* _What to produce_
Below are records; work out how many of their lines contain the word "Dashboard端口" and reply with the number only.

* _Provided information_

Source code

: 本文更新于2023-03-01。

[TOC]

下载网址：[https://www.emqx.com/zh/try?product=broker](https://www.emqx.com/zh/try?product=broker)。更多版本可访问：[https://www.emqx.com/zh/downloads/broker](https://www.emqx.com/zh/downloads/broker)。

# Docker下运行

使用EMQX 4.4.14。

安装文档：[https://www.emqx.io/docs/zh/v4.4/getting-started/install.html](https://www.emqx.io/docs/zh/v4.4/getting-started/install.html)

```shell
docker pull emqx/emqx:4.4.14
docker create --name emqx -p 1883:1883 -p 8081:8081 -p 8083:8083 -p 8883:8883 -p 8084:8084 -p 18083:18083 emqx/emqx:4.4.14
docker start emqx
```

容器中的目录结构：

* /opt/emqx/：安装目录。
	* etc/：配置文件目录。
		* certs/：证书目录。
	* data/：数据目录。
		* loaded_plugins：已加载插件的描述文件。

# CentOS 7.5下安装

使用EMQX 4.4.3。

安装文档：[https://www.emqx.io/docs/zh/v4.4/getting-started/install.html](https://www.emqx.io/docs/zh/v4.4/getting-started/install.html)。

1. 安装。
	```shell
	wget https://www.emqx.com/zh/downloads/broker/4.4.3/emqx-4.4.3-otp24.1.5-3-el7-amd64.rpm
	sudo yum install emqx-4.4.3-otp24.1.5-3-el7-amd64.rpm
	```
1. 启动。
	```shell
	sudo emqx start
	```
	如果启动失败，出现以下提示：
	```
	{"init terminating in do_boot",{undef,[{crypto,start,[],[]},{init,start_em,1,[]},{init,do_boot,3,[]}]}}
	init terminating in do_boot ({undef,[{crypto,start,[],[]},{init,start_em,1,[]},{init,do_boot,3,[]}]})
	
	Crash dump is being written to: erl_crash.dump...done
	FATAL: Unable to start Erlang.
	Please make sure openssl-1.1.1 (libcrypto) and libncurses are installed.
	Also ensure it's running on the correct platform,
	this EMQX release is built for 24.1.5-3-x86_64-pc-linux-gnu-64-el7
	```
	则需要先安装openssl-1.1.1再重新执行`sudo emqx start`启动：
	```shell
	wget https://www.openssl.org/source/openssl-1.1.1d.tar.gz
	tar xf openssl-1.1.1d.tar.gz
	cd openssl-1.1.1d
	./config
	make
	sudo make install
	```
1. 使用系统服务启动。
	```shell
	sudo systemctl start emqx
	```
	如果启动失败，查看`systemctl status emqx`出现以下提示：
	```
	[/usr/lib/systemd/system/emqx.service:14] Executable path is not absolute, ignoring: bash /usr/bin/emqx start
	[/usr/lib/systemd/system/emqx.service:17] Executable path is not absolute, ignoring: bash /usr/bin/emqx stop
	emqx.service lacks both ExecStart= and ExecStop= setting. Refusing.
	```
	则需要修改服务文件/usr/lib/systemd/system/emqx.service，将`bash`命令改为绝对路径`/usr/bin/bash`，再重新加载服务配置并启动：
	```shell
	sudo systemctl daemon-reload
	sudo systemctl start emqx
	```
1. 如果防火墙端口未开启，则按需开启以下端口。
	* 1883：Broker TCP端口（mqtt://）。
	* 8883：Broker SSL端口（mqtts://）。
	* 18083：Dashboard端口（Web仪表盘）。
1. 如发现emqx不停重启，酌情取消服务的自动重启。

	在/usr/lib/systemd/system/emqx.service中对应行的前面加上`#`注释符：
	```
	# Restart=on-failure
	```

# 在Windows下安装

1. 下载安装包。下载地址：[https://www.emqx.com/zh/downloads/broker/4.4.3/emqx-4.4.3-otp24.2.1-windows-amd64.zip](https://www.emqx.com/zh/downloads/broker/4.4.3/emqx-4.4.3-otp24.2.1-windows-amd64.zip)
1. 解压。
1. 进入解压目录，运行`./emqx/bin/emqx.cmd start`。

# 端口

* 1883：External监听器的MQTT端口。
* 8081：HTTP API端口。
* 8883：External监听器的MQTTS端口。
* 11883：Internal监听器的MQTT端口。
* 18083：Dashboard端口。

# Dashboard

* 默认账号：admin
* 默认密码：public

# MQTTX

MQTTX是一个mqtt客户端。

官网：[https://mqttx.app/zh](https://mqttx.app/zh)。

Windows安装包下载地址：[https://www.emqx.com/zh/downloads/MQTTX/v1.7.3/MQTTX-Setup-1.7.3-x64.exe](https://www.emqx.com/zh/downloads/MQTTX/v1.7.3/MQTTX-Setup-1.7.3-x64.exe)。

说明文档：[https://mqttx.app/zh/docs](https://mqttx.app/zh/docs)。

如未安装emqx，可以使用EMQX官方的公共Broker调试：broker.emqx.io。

* _The completed task_
2